Not all news is positive for Keytruda – myeloma deaths
Despite the raft of positive Keytruda news, not all of the recent updates have been so encouraging. In June 2017, Merck & Co announced that it had paused enrollment in two phase III trials for multiple myeloma, after more reports of death in the Keytruda groups. KEYNOTE-183 is assessing third-line use of Keytruda plus Pomalyst (pomalidamide) and dexamethasone, while KEYNOTE-185 is assessing Keytruda plus Revlimid (lenalidomide) and dexamethasone in the first-line setting. It remains to be seen what further analysis of the data will show.
ASCO sees positive mesothelioma data for Opdivo and Yervoy
Earlier in June 2017, Opdivo and Yervoy showed promise against malignant pleural mesothelioma, an incurable cancer with a 100% relapse rate for initial chemotherapy and a median life expectancy of just 13 to 15 months. Data from the phase II MAPS2 trial, reported at the 53rd annual meeting of the American Society of Clinical Oncology (ASCO), showed a 12-week disease control rate in the second- or third-line setting of 44% for Opdivo, and 50% for Opdivo plus Yervoy. This compares with a disease control rate of less than 30% for all previously tested treatments. The ongoing trial is expected to complete in December 2018, while the phase III CheckMate743 trial assessing the combination as a first-line mesothelioma treatment, which began in October 2016, is to run until August 2021.
Mixed data for INCB-24360 at ASCO
Incyte’s IDO checkpoint inhibitor INCB-24360 showed a mixed set of data at this year’s ASCO, with limited efficacy in some solid tumor types, but more promising results in the second-line treatment of NSCLC. Although the breast and ovarian cancer data from the phase I/II ECHO-202 trial of INCB-24360 in combination with Keytruda were marginal (development in these indications has been discontinued), the data from the NSCLC patients showed an overall response rate of 35% – a significant improvement over Keytruda monotherapy in that setting. Further, the combination appeared effective regardless of PD-L1 expression and was well tolerated. Positive effects had also been seen in melanoma and renal cell carcinoma.
These data highlight the possibility of combined PD-1/IDO inhibition as an alternative to less-well tolerated combined PD-1/CTLA-4 inhibition, which is the only immuno-oncology combination currently approved (as Opdivo plus Yervoy for melanoma). Phase III development of INCB-24360 plus Keytruda began in 2016, with the phase III ECHO-301 trial for melanoma, and further phase III studies are planned: for INCB-24360 plus Keytruda in first-line NSCLC, first- and second-line bladder cancer, first-line renal cell carcinoma and first-line squamous cell carcinoma of the head and neck; and for INCB-24360 plus Opdivo in first-line head and neck cancer and first-line NSCLC.
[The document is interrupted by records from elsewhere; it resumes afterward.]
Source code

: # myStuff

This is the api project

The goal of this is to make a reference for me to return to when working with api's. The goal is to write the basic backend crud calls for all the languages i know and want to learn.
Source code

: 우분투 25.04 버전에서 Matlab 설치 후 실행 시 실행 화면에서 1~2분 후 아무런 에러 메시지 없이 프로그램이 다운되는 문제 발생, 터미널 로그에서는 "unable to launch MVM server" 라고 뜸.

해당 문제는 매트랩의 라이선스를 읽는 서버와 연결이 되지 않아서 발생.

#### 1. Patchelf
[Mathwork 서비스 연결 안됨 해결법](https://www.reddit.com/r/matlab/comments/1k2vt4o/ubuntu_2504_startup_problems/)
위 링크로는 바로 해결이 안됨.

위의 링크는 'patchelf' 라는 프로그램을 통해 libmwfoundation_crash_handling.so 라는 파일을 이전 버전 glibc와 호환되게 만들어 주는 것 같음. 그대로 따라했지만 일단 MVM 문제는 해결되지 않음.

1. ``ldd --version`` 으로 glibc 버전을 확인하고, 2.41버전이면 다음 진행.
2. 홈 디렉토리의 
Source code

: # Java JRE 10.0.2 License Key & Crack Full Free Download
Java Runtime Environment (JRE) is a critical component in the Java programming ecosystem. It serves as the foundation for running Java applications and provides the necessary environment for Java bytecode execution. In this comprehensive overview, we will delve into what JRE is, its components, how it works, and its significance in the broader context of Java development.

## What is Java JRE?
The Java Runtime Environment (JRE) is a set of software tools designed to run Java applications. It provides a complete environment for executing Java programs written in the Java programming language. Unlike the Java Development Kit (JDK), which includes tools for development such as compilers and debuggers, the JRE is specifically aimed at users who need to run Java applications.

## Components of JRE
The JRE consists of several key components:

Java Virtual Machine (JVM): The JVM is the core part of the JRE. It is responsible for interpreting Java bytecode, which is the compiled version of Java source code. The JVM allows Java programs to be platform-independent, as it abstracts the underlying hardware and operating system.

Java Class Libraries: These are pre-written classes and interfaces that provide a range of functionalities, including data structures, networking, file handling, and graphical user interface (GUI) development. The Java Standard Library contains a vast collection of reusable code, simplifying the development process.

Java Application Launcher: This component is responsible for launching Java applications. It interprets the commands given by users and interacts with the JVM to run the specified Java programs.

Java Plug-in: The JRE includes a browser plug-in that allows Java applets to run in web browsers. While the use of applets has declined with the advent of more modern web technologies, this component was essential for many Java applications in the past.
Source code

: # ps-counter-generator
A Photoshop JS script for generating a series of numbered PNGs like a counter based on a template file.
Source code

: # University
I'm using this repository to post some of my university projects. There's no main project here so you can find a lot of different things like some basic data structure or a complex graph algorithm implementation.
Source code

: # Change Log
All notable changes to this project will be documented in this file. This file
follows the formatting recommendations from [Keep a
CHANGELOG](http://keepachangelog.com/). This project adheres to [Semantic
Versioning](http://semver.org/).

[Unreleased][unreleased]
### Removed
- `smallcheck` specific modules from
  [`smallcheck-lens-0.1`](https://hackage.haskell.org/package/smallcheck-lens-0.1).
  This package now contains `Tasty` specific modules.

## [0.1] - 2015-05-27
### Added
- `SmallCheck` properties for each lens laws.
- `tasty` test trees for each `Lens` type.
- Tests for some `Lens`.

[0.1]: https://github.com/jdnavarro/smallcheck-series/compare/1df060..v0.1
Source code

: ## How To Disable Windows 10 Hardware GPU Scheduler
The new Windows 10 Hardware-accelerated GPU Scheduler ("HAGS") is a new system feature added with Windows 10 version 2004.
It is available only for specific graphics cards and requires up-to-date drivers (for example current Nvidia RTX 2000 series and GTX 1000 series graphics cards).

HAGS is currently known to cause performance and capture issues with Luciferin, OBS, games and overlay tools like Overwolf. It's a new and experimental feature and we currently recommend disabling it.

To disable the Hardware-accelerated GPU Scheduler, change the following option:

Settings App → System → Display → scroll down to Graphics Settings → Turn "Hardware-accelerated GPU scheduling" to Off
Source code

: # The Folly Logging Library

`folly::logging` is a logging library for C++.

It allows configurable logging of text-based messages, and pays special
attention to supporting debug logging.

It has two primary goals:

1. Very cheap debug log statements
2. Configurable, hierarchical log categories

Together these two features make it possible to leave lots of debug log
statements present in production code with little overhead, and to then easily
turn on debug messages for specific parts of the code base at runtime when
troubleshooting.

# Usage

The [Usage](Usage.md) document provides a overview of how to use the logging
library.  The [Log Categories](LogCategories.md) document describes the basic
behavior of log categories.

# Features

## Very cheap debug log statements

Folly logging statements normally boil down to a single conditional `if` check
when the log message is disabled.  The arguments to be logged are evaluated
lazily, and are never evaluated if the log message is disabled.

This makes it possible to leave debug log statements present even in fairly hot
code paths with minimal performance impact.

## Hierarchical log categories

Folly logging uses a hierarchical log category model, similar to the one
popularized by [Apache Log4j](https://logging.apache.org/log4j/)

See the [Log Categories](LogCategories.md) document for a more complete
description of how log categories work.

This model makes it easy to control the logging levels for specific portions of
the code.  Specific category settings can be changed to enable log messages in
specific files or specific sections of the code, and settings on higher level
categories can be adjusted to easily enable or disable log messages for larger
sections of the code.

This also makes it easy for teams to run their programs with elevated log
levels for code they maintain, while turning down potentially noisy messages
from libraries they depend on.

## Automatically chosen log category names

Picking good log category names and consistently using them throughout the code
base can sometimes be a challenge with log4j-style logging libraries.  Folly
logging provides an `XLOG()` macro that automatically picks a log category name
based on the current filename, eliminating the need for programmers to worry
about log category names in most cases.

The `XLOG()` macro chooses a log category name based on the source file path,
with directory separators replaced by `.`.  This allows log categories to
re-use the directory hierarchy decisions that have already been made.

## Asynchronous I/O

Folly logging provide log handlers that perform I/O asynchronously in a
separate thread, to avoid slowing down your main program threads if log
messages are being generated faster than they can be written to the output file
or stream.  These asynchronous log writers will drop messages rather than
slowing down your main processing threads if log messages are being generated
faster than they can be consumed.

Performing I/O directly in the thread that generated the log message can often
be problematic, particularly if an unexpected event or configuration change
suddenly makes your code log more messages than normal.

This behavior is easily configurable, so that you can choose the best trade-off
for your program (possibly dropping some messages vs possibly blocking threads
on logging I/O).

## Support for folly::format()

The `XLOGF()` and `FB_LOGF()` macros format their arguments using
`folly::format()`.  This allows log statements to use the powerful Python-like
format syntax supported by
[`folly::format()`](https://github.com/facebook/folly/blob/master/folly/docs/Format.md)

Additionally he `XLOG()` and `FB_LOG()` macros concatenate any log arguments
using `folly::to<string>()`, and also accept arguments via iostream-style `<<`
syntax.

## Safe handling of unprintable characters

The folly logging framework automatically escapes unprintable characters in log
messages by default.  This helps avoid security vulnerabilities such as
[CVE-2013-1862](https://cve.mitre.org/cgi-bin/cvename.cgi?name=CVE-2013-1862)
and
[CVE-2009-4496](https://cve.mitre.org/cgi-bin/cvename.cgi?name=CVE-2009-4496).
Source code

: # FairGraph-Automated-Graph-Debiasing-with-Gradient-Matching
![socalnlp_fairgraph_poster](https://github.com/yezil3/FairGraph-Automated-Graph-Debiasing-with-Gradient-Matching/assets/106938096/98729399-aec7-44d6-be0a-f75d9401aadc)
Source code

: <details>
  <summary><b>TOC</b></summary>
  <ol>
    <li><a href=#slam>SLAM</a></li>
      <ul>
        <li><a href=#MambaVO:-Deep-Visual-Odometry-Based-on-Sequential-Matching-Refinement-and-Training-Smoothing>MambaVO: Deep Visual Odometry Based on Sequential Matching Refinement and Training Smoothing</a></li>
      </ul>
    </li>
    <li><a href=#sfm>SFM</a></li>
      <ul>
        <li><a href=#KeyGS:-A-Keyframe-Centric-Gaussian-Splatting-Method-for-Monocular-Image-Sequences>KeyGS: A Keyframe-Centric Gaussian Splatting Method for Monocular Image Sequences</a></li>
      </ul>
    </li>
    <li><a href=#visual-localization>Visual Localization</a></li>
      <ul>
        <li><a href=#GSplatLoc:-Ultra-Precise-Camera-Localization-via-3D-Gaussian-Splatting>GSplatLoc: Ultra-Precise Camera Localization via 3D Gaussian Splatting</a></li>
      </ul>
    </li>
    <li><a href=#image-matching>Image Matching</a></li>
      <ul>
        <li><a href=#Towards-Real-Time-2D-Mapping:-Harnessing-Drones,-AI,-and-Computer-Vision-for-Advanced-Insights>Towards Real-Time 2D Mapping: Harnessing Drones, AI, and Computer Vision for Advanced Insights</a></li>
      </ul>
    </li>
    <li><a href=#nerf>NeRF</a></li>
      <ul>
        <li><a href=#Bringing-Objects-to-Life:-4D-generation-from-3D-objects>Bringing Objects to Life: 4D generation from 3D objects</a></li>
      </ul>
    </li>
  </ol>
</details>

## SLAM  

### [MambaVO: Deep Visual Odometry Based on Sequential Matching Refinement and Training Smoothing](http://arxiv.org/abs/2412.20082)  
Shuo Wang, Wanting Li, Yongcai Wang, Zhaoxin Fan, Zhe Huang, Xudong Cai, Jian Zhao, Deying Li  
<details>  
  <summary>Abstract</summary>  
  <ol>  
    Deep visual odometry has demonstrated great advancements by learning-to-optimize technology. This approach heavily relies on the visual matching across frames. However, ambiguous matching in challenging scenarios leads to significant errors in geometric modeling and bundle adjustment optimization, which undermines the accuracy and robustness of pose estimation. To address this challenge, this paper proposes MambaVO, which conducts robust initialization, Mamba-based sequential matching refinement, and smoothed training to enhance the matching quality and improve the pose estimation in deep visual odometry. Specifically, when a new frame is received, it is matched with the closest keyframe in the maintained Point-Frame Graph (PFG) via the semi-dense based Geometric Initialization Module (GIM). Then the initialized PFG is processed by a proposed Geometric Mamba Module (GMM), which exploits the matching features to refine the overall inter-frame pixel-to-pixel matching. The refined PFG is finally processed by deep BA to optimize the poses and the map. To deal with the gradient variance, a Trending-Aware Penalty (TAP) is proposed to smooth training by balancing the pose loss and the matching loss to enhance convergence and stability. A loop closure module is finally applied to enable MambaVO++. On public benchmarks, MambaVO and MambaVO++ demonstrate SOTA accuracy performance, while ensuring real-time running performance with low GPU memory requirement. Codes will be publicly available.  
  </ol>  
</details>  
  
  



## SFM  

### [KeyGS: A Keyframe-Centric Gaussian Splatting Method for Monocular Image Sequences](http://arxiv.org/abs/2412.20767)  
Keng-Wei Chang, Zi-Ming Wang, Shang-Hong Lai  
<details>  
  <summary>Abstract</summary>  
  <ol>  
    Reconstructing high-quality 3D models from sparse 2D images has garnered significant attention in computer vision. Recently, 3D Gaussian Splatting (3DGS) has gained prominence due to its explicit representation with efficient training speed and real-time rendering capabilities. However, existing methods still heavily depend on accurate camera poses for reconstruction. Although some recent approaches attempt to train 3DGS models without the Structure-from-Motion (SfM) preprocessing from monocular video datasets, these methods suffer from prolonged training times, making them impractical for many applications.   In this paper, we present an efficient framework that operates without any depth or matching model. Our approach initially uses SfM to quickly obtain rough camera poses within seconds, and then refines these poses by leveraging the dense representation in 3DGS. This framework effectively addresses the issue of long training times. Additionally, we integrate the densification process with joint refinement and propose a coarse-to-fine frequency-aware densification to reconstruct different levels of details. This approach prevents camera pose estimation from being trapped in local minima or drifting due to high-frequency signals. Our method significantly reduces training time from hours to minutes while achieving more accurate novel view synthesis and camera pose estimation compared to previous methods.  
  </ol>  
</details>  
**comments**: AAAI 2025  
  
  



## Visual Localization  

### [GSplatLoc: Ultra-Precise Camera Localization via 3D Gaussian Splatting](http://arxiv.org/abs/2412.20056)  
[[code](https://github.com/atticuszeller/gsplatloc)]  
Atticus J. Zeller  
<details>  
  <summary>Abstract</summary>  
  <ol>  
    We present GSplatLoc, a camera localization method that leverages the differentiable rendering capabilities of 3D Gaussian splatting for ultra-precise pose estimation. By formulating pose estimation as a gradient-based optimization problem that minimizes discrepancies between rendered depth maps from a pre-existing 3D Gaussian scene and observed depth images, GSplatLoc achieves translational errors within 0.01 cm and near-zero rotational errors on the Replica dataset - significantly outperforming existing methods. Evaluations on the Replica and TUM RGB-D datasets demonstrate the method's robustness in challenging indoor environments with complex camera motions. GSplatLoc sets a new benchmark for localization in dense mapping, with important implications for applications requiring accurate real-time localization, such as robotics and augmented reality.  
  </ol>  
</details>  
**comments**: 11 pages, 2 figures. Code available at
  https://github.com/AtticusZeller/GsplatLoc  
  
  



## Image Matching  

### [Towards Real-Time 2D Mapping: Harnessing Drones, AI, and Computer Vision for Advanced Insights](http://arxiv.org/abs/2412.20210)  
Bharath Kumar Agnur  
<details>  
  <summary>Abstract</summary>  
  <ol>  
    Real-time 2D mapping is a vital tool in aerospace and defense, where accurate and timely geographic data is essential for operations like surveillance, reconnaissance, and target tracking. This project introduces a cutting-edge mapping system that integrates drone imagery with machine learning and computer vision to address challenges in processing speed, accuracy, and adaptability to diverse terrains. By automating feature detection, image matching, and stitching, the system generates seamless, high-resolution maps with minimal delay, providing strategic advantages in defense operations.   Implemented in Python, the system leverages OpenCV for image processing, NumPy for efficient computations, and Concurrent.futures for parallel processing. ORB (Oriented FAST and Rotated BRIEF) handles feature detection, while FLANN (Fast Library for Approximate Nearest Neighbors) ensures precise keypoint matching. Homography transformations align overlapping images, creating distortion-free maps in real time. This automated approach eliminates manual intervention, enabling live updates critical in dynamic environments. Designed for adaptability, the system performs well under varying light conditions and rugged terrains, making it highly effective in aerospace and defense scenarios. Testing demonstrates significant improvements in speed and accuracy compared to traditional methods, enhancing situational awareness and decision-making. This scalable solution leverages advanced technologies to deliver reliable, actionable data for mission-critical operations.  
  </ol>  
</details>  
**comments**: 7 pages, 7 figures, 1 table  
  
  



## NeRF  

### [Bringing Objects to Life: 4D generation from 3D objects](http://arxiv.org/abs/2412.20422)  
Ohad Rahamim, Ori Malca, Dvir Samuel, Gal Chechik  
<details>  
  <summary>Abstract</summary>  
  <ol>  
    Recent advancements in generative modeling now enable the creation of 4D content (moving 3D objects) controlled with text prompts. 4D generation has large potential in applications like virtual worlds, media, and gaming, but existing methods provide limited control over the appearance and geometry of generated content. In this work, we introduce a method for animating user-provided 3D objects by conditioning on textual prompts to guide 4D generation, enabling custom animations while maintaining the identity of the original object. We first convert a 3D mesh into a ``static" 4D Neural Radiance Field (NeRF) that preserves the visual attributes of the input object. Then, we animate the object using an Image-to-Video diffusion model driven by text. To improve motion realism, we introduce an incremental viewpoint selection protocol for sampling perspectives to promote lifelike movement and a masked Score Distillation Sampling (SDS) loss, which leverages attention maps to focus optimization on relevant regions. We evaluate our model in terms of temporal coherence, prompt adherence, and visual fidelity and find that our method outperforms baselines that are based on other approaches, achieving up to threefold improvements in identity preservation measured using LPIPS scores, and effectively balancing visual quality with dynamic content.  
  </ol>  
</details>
The checkpoint inhibitor field, and indeed the whole of immuno-oncology, is fast-paced and fascinating, with huge clinical and commercial potential. The challenge in the coming years will be to define the best type and combination of immuno-therapy, and the best target population to receive it. Keytruda’s groundbreaking approval for a biomarker-based rather than location-based indication is a solid step in this direction, and is likely to be followed by other such approvals. As the field develops, it is to be hoped that immuno-oncology therapeutics will continue to deliver the significant improvements in patient outcome that have been seen so far.